A quick conversation with my wife brought forward some concerns today. She told me she is really lonely, and basically said I dont do anything with her. She said I dont talk to her, dont sit with her and so on.Mentally she says she is feeling better and wants to make the most of that, even if her body wont let her.
She wants us to try and get our relationship back on track. And I agreed, and am trying to think of ways to do that. But i am realising that I dont think it is possible. I’m not sure we have anything in common any more, apart from our children and living together. I want to be out doing things, but we cant do that together.
I struggle with the TV being on all the time, so am probably spending more time in other rooms not in front of the latest inane game show.

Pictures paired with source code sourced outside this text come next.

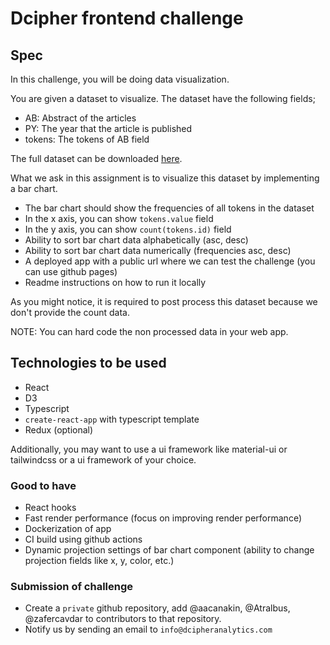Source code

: # Dcipher frontend challenge

## Spec

In this challenge, you will be doing data visualization.

You are given a dataset to visualize. The dataset have the following fields;

- AB: Abstract of the articles
- PY: The year that the article is published
- tokens: The tokens of AB field

The full dataset can be downloaded [here](articles.json).

What we ask in this assignment is to visualize this dataset by implementing a bar chart.

- The bar chart should show the frequencies of all tokens in the dataset
- In the x axis, you can show `tokens.value` field
- In the y axis, you can show `count(tokens.id)` field
- Ability to sort bar chart data alphabetically (asc, desc)
- Ability to sort bar chart data numerically (frequencies asc, desc)
- A deployed app with a public url where we can test the challenge (you can use github pages)
- Readme instructions on how to run it locally

As you might notice, it is required to post process this dataset because we don't provide the count data.

NOTE: You can hard code the non processed data in your web app.

## Technologies to be used

- React
- D3
- Typescript
- `create-react-app` with typescript template
- Redux (optional)

Additionally, you may want to use a ui framework like material-ui or tailwindcss or a ui framework of your choice.

### Good to have

- React hooks
- Fast render performance (focus on improving render performance)
- Dockerization of app
- CI build using github actions
- Dynamic projection settings of bar chart component (ability to change projection fields like x, y, color, etc.)

### Submission of challenge

- Create a `private` github repository, add @aacanakin, @Atralbus, @zafercavdar to contributors to that repository.
- Notify us by sending an email to `info@dcipheranalytics.com`
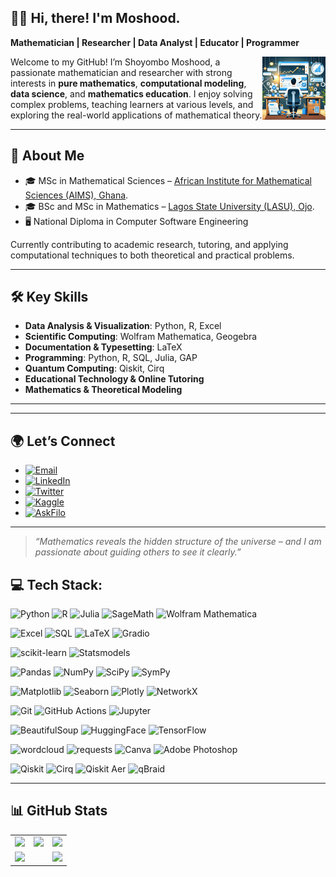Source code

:## 👨‍🏫 Hi, there! I'm Moshood.
**Mathematician | Researcher | Data Analyst | Educator | Programmer**

 <img width="20%" align="right" alt="Github" src="https://github.com/Horlar-1st/Horlar-1st/blob/main/img2.jpg"/> 

Welcome to my GitHub! I’m Shoyombo Moshood, a passionate mathematician and researcher with strong interests in **pure mathematics**, **computational modeling**, **data science**, and **mathematics education**. I enjoy solving complex problems, teaching learners at various levels, and exploring the real-world applications of mathematical theory.

---

## 🔬 About Me

- 🎓 MSc in Mathematical Sciences – [African Institute for Mathematical Sciences (AIMS), Ghana](https://aims.edu.gh/).
- 🎓 BSc and MSc in Mathematics – [Lagos State University (LASU), Ojo](https://lasu.edu.ng/home/).
- 🖥️ National Diploma in Computer Software Engineering  

Currently contributing to academic research, tutoring, and applying computational techniques to both theoretical and practical problems.

---

## 🛠️ Key Skills

- **Data Analysis & Visualization**: Python, R, Excel  
- **Scientific Computing**: Wolfram Mathematica, Geogebra  
- **Documentation & Typesetting**: LaTeX  
- **Programming**: Python, R, SQL, Julia, GAP
- **Quantum Computing**: Qiskit, Cirq
- **Educational Technology & Online Tutoring**
- **Mathematics & Theoretical Modeling**  

---



---

## 🌍 Let’s Connect

- <a href="mailto:shoyombomoshood1@gmail.com">
  <img alt="Email" src="https://img.shields.io/badge/Email-D14836?logo=gmail&logoColor=white"> </a>
- <a href="https://www.linkedin.com/in/shoyombo-moshood-582003126" target="_blank">
  <img alt="LinkedIn" src="https://img.shields.io/badge/LinkedIn-blue?logo=linkedin&logoColor=white"> </a>
- <a href="https://twitter.com/horlar_1st" target="_blank">
  <img alt="Twitter" src="https://img.shields.io/badge/Twitter-1DA1F2?logo=twitter&logoColor=white"> </a>
- <a href="https://www.kaggle.com/moshood12" target="_blank">
  <img alt="Kaggle" src="https://img.shields.io/badge/Kaggle-20BEFF?logo=kaggle&logoColor=white">
- <a href="https://askfilo.com/online-tutor/shoyombo-moshood-6476476" target="_blank">
  <img alt="AskFilo" src="https://img.shields.io/badge/AskFilo-Tutor_Profile-orange?logo=bookstack&logoColor=white"> </a>

---

> *“Mathematics reveals the hidden structure of the universe – and I am passionate about guiding others to see it clearly.”*



## 💻 Tech Stack:

![Python](https://img.shields.io/badge/python-3670A0?style=for-the-badge&logo=python&logoColor=ffdd54)
![R](https://img.shields.io/badge/R-276DC3?style=for-the-badge&logo=r&logoColor=white)
![Julia](https://img.shields.io/badge/Julia-9558B2?style=for-the-badge&logo=julia&logoColor=white)
![SageMath](https://img.shields.io/badge/SageMath-%231A5ACC.svg?style=for-the-badge&logoColor=white)
![Wolfram Mathematica](https://img.shields.io/badge/Wolfram_Mathematica-%23DD1100.svg?style=for-the-badge&logo=wolfram&logoColor=white)

![Excel](https://img.shields.io/badge/Excel-%23217346.svg?style=for-the-badge&logo=microsoft-excel&logoColor=white)
![SQL](https://img.shields.io/badge/sql-%23007ACC.svg?style=for-the-badge&logo=sqlite&logoColor=white)
![LaTeX](https://img.shields.io/badge/LaTeX-008080?style=for-the-badge&logo=latex&logoColor=white)
![Gradio](https://img.shields.io/badge/Gradio-%23404eed.svg?style=for-the-badge&logo=gradio&logoColor=white)

![scikit-learn](https://img.shields.io/badge/scikit--learn-%23F7931E.svg?style=for-the-badge&logo=scikit-learn&logoColor=white)
![Statsmodels](https://img.shields.io/badge/Statsmodels-4B8BBE?style=for-the-badge&logo=python&logoColor=white)

![Pandas](https://img.shields.io/badge/pandas-%23150458.svg?style=for-the-badge&logo=pandas&logoColor=white)
![NumPy](https://img.shields.io/badge/NumPy-013243?style=for-the-badge&logo=numpy&logoColor=white)
![SciPy](https://img.shields.io/badge/SciPy-8CAAE6?style=for-the-badge&logo=scipy&logoColor=white)
![SymPy](https://img.shields.io/badge/SymPy-3776AB?style=for-the-badge&logo=sympy&logoColor=white)

![Matplotlib](https://img.shields.io/badge/Matplotlib-%23ffffff.svg?style=for-the-badge&logo=Matplotlib&logoColor=black)
![Seaborn](https://img.shields.io/badge/Seaborn-2E3B4E?style=for-the-badge&logo=python&logoColor=white)
![Plotly](https://img.shields.io/badge/Plotly-%233F4F75.svg?style=for-the-badge&logo=plotly&logoColor=white)
![NetworkX](https://img.shields.io/badge/NetworkX-v2.6.3-blue)

![Git](https://img.shields.io/badge/git-%23F05033.svg?style=for-the-badge&logo=git&logoColor=white)
![GitHub Actions](https://img.shields.io/badge/github%20actions-%232671E5.svg?style=for-the-badge&logo=githubactions&logoColor=white)
![Jupyter](https://img.shields.io/badge/Jupyter-F37626?style=for-the-badge&logo=jupyter&logoColor=white)

![BeautifulSoup](https://img.shields.io/badge/BeautifulSoup-4B8BBE?style=for-the-badge&logo=python&logoColor=white)
![HuggingFace](https://img.shields.io/badge/HuggingFace-FFD21E?style=for-the-badge&logo=huggingface&logoColor=white)
![TensorFlow](https://img.shields.io/badge/TensorFlow-FF6F00?style=for-the-badge&logo=tensorflow&logoColor=white)

![wordcloud](https://img.shields.io/badge/wordcloud-%233776AB.svg?style=for-the-badge&logo=python&logoColor=white)
![requests](https://img.shields.io/badge/requests-%233776AB.svg?style=for-the-badge&logo=python&logoColor=white)
![Canva](https://img.shields.io/badge/Canva-00C4CC?style=for-the-badge&logo=canva&logoColor=white)
![Adobe Photoshop](https://img.shields.io/badge/Photoshop-31A8FF?style=for-the-badge&logo=adobephotoshop&logoColor=white)

![Qiskit](https://img.shields.io/badge/Qiskit-%23007ACC.svg?style=for-the-badge&logo=qiskit&logoColor=white)
![Cirq](https://img.shields.io/badge/Cirq-%23FA5700.svg?style=for-the-badge&logo=cirq&logoColor=white)
![Qiskit Aer](https://img.shields.io/badge/Qiskit_Aer-%23007ACC.svg?style=for-the-badge&logo=quantconnect&logoColor=white)
![qBraid](https://img.shields.io/badge/qBraid-DB0071?style=for-the-badge&logo=qbraid&logoColor=white)


---

## 📊 GitHub Stats

<table>
  <tr>
    <td>
      <img src="https://github-readme-stats.vercel.app/api?username=Horlar-1st&show_icons=true&theme=dark&hide_border=true&include_all_commits=true&count_private=true" />
    </td>
    <td>
      <img src="https://streak-stats.demolab.com/?user=Horlar-1st&theme=dark&hide_border=true" />
    </td>
    <td>
      <img src="https://github-readme-stats.vercel.app/api/top-langs/?username=Horlar-1st&theme=dark&hide_border=true&layout=donut" />
    </td>
  </tr>
  <tr>
    <td colspan="2">
      <img src="https://github-profile-summary-cards.vercel.app/api/cards/profile-details?username=Horlar-1st&theme=dark" />
    </td>
    <td>
      <img src="https://github-profile-trophy.vercel.app/?username=Horlar-1st&theme=dark&margin-w=10&row=2&column=3" />
    </td>
  </tr>
</table>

I get frustrated with her hearing loss, and the requests to repeat what I said. I get frustrated with the feeling that whenever I say I am down, or under the weather, she will always trump it. Bad day at work – the response will be ‘at least you can go to work’. Frustrated on the roads – ‘at least you can drive, imagine what it is like not to be able to’. And i understand all of these things, which makes my anxiety and depression worse.
At times, all I want is some human interaction – a hug, someone to hold me when I feel down. But I worry that trying that with my wife will hurt her. The physical attraction has gone with the destruction of her body. The chances of any kind of sexual relationship has long gone.
And so I am now wondering what we can find to try and fix our relationship. How do we have quality time together when we cant go out on a date, or have a romantic meal, or even go for a walk? I just dont know.
We are now drifting along, barely talking, just existing in the same house. At times, even the very fact I am sleeping in the bed next to her means that she is disturbed, so I sleep in a separate room on occasion. How can a relationship come back from everything we have been through? What tricks can we do to salvage our love?